Work to complete: In the records below, find the line containing "## **Citation**"; give it again exactly, along with every line that follows, and nothing else.

Provided material:
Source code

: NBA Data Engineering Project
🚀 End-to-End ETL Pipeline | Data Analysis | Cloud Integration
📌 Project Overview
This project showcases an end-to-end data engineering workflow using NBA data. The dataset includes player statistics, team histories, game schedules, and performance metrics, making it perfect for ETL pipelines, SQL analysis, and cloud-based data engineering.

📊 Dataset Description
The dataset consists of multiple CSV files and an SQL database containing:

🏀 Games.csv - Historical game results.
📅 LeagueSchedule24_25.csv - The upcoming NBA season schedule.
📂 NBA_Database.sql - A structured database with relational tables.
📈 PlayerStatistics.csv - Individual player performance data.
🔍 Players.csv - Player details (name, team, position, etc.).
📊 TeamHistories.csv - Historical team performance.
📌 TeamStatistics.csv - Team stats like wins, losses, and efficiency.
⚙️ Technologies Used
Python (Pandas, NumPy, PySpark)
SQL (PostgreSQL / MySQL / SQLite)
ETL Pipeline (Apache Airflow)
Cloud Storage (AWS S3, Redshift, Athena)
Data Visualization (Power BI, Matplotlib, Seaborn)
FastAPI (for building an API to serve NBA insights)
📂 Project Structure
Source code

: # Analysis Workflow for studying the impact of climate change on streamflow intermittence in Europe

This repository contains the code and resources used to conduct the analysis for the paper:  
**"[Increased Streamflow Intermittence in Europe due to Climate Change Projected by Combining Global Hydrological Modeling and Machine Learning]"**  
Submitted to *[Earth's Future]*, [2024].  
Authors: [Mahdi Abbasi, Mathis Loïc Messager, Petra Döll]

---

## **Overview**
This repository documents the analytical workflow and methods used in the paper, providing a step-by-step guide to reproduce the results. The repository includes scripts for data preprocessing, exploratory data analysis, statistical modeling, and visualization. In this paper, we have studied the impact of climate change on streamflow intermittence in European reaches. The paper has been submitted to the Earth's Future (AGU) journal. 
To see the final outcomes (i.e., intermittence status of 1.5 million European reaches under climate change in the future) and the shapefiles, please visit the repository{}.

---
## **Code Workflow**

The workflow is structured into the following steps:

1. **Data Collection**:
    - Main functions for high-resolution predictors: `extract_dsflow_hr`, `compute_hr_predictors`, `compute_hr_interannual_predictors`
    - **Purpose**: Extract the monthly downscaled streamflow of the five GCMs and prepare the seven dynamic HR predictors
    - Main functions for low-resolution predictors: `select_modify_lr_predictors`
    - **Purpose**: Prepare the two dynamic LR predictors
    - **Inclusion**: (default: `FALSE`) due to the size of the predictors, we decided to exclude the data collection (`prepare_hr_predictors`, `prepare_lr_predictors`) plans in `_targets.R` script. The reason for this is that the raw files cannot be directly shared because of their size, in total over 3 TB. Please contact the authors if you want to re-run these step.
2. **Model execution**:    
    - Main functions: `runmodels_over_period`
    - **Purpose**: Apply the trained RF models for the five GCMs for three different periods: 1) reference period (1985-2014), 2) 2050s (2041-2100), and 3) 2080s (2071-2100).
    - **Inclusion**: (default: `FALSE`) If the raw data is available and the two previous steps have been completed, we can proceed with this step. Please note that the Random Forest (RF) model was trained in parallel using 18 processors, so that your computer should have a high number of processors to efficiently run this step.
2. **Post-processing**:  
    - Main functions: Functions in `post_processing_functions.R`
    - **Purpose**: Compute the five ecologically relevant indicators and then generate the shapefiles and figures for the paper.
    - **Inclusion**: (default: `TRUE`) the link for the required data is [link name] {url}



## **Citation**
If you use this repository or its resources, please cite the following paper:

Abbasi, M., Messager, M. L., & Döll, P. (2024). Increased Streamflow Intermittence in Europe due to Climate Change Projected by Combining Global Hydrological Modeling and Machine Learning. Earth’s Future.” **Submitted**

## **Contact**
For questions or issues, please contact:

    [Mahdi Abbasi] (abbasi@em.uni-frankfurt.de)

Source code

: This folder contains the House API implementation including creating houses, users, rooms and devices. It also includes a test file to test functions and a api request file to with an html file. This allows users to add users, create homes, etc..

The completed task:
## **Citation**
If you use this repository or its resources, please cite the following paper:

Abbasi, M., Messager, M. L., & Döll, P. (2024). Increased Streamflow Intermittence in Europe due to Climate Change Projected by Combining Global Hydrological Modeling and Machine Learning. Earth’s Future.” **Submitted**

## **Contact**
For questions or issues, please contact:

    [Mahdi Abbasi] (abbasi@em.uni-frankfurt.de)

Source code

: This folder contains the House API implementation including creating houses, users, rooms and devices. It also includes a test file to test functions and a api request file to with an html file. This allows users to add users, create homes, etc..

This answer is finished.